Syaikh Abdurrahman bin Nashir as-Sa’di rahimahullah dalam tafsirnya menjelaskan, tiadalah yang merasa aman dari azab Allah berarti dia tidak mempercayai balasan amal perbuatan dan tidak pula beriman kepada para rasul dengan iman yang sebenarnya.

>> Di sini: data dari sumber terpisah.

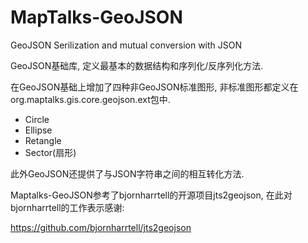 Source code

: # MapTalks-GeoJSON
GeoJSON Serilization and mutual conversion with JSON

GeoJSON基础库, 定义最基本的数据结构和序列化/反序列化方法.

在GeoJSON基础上增加了四种非GeoJSON标准图形, 非标准图形都定义在org.maptalks.gis.core.geojson.ext包中.

* Circle
* Ellipse
* Retangle
* Sector(扇形)

此外GeoJSON还提供了与JSON字符串之间的相互转化方法.

Maptalks-GeoJSON参考了bjornharrtell的开源项目jts2geojson, 在此对bjornharrtell的工作表示感谢:

https://github.com/bjornharrtell/jts2geojson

Ayat ini mengandung peringatan yang mendalam bahwa seorang hamba tidak sepatutnya merasa aman terhadap keimanan yang dimilikinya, justru hendaknya dia merasa takut dan khawatir jika ditimpa sebuah ujian yang dapat melenyapkan imannya, hendaknya dia selalu berdoa:
يَا مُقَلِّبَ الْقُلُوبِ ثَبِّتْ قَلْبِى عَلَى دِينِكَ
“Ya muqollibal quluub tsabbit qolbi ‘alaa diinik (Wahai Dzat yang Maha Membolak-balikkan hati, teguhkanlah hatiku di atas agama-Mu).”
hendaknya dia beramal dan berusaha melalui berbagai cara yang bisa membebaskannya dari keburukan pada saat terjadinya fitnah-fitnah karena seorang hamba walaupun dia telah mencapai apa yang telah dicapai, dia tidak benar-benar yakin bisa selamat.
ANJURAN MEMBIMBING ORANG YANG SEKARAT MEMBACA SYAHADAT
Kalau orang sakit sudah mengalami sekarat, dianjurkan untuk dibimbing membaca Laa Ilaaha Illallaah (ditalqinkan), berdasarkan sabda Nabi shallallahu ‘alaihi wa sallam,
لَقِّنُوا مَوْتَاكُمْ لاَ إِلَهَ إِلاَّ اللَّهُ
“Talqinkanlah (tuntunkanlah) orang yang akan meninggal di antara kalian dengan bacaan: ‘laa ilaha illallah’.” (HR. Muslim no. 2162)
Tujuannya adalah agar orang sakit meninggal dunia dengan kalimat tauhid, sebungga kalimat tauhid itu menjadi ucapan terakhirnya.
Diriwayatkan dari Mu’adz sebuah hadits marfu’:
مَنْ كَانَ آخِرُ كَلَامِهِ لَا إِلَهَ إِلَّا اللهُ دَخَلَ الجَنَّةَ
“Barang siapa yang akhir perkataannya adalah ‘lailaha illallah’, maka dia akan masuk surga.” (HR. Abu Daud. Dikatakan shohih oleh Syaikh Al Albani dalam Misykatul Mashobih no. 1621)
Talqin atau bimbingan itu hendaknya dilakukan dengan santun, tidak boleh terlalu sering agar ia tidak marah dalam kondisinya yang sedemikian rupa.
Adab-Adab Mentalqin:
1. Jangan dipaksa dan memberatkannya
2. Mengingatkan dengan lembut
3. Jika sudah mengucapkan Laa Ilaaha Illallaah maka jangan diulang lagi, kecuali dia mengucapkan kalimat yang lain, agar kalimat tauhid adalah kalimat terakhirnya.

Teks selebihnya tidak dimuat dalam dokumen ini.